Joe Kernan: I’m not done yet
Joe Kernan may have parted company with Galway but the man who guided Armagh to their historic 2002 All Ireland triumph is keeping an open mind about his future plans.
“Never say never,” said Kernan last night. “No one knows what’s round the corner. But what I can say is this — if the inter-provincial championships are being staged this year, Ulster secretary Danny Murphy will not have to ring me about taking charge of the Ulster team, I’ll be ringing him.”
Clearly, Kernan, who has been in charge of Ulster for the past two years, has not lost his zest for management despite his obvious disenchantment with the course his “half-season”, as he puts it, with Galway took.
And he admitted: “To be honest one of the factors that influenced me in taking up the post in the first place was because my mother was from Galway. I thought I might like to give something to what was her native county and I
saw the job as a challenge that I relished.”

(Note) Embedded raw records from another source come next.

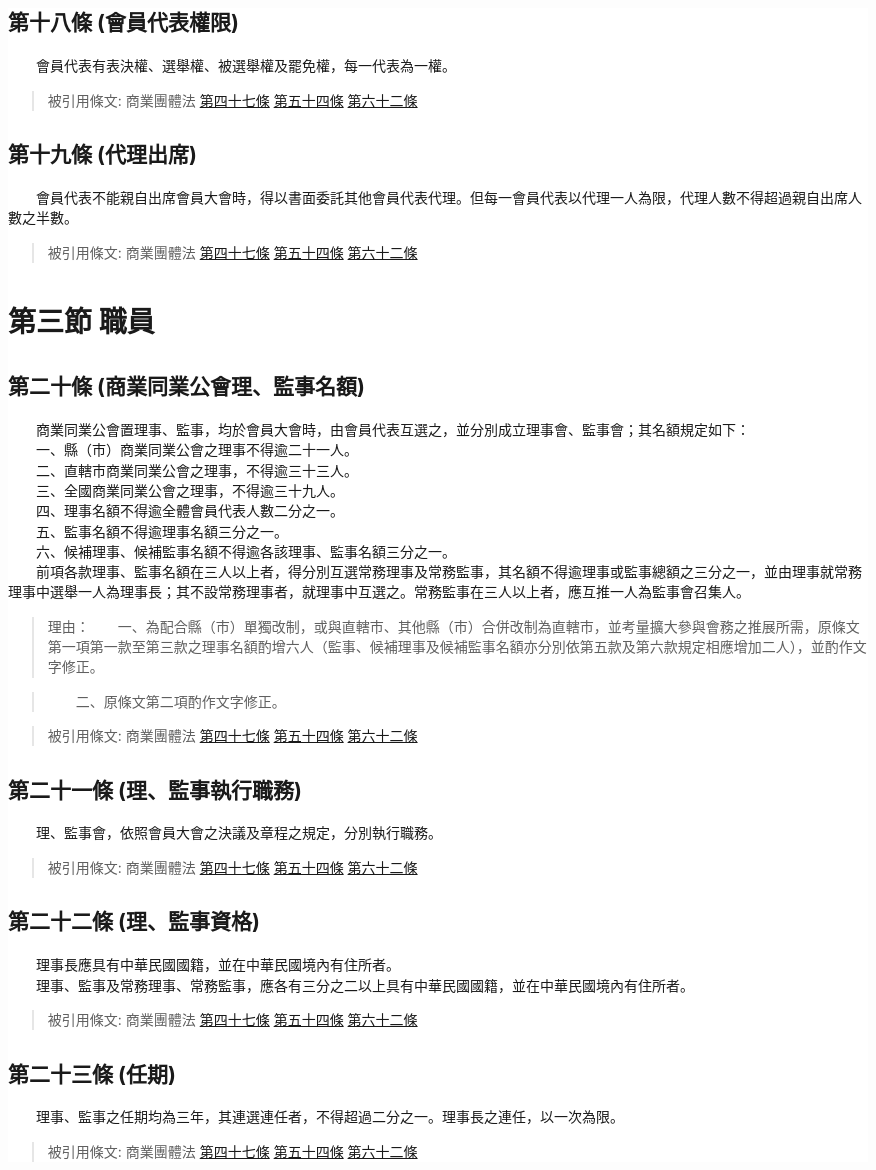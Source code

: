 

第十八條 (會員代表權限)
-----------------------
　　會員代表有表決權、選舉權、被選舉權及罷免權，每一代表為一權。  
> 被引用條文: 商業團體法 [第四十七條](../../內政/人民團體/商業團體法.md#第四十七條-準用規定) [第五十四條](../../內政/人民團體/商業團體法.md#第五十四條-準用) [第六十二條](../../內政/人民團體/商業團體法.md#第六十二條-準用)



第十九條 (代理出席)
-------------------
　　會員代表不能親自出席會員大會時，得以書面委託其他會員代表代理。但每一會員代表以代理一人為限，代理人數不得超過親自出席人數之半數。  
> 被引用條文: 商業團體法 [第四十七條](../../內政/人民團體/商業團體法.md#第四十七條-準用規定) [第五十四條](../../內政/人民團體/商業團體法.md#第五十四條-準用) [第六十二條](../../內政/人民團體/商業團體法.md#第六十二條-準用)



第三節  職員
============
第二十條 (商業同業公會理、監事名額)
-----------------------------------
　　商業同業公會置理事、監事，均於會員大會時，由會員代表互選之，並分別成立理事會、監事會；其名額規定如下：  
　　一、縣（市）商業同業公會之理事不得逾二十一人。  
　　二、直轄市商業同業公會之理事，不得逾三十三人。  
　　三、全國商業同業公會之理事，不得逾三十九人。  
　　四、理事名額不得逾全體會員代表人數二分之一。  
　　五、監事名額不得逾理事名額三分之一。  
　　六、候補理事、候補監事名額不得逾各該理事、監事名額三分之一。  
　　前項各款理事、監事名額在三人以上者，得分別互選常務理事及常務監事，其名額不得逾理事或監事總額之三分之一，並由理事就常務理事中選舉一人為理事長；其不設常務理事者，就理事中互選之。常務監事在三人以上者，應互推一人為監事會召集人。  
> 理由：　　一、為配合縣（市）單獨改制，或與直轄市、其他縣（市）合併改制為直轄市，並考量擴大參與會務之推展所需，原條文第一項第一款至第三款之理事名額酌增六人（監事、候補理事及候補監事名額亦分別依第五款及第六款規定相應增加二人），並酌作文字修正。

> 　　二、原條文第二項酌作文字修正。

> 被引用條文: 商業團體法 [第四十七條](../../內政/人民團體/商業團體法.md#第四十七條-準用規定) [第五十四條](../../內政/人民團體/商業團體法.md#第五十四條-準用) [第六十二條](../../內政/人民團體/商業團體法.md#第六十二條-準用)



第二十一條 (理、監事執行職務)
-----------------------------
　　理、監事會，依照會員大會之決議及章程之規定，分別執行職務。  
> 被引用條文: 商業團體法 [第四十七條](../../內政/人民團體/商業團體法.md#第四十七條-準用規定) [第五十四條](../../內政/人民團體/商業團體法.md#第五十四條-準用) [第六十二條](../../內政/人民團體/商業團體法.md#第六十二條-準用)



第二十二條 (理、監事資格)
-------------------------
　　理事長應具有中華民國國籍，並在中華民國境內有住所者。  
　　理事、監事及常務理事、常務監事，應各有三分之二以上具有中華民國國籍，並在中華民國境內有住所者。  
> 被引用條文: 商業團體法 [第四十七條](../../內政/人民團體/商業團體法.md#第四十七條-準用規定) [第五十四條](../../內政/人民團體/商業團體法.md#第五十四條-準用) [第六十二條](../../內政/人民團體/商業團體法.md#第六十二條-準用)



第二十三條 (任期)
-----------------
　　理事、監事之任期均為三年，其連選連任者，不得超過二分之一。理事長之連任，以一次為限。  
> 被引用條文: 商業團體法 [第四十七條](../../內政/人民團體/商業團體法.md#第四十七條-準用規定) [第五十四條](../../內政/人民團體/商業團體法.md#第五十四條-準用) [第六十二條](../../內政/人民團體/商業團體法.md#第六十二條-準用)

But when the Galway county board intimated to Kernan that he should amend his backroom staff, it quickly became clear that a parting of the ways was on the horizon.
“I was never going to get rid of some of my backroom whom I had gone to considerable bother to recruit. I had great faith in these people, I felt they were the best. I have always believed that a manger should be in control of his own destiny. I only had about six or seven months with the Galway panel altogether and you cannot devise a winning strategy within that period particularly when you have been badly hit by injuries,” said Kernan.
And he insists that he had been mapping out preliminary plans for next year when the Galway board dropped their bombshell.
“I was genuinely looking forward to working with a full squad of players next year in the hope of bringing success to Galway. I was already optimistic that we might not have had a repetition of the injuries that blighted our progress this year but things have taken a different turn,” said Kernan.
And he added: “I feel I am leaving with dignity, though. The players gave me their best efforts and I could not ask for more than that. I wish them well for the future.”
Kernan is certain to be a target for several counties and with three Ulster sides — Cavan, Derry and Fermanagh — still managerless there is every possibility that his name would be linked to perhaps all three with some clubs also likely to be keen to recruit his services given his vast experience.
But the man who has spent the best part of the past two decades in club and county management stresses that he will now focus more on his business and home life for the immediate future.
“Obviously because of the heavy travel commitments which I have been fulfiling of late I have been away from my family for a lot of time spanning and I certainly want to spend more time with them for the moment. We will then see what happens. Obviously I remain a football man very much at heart,” added Kernan.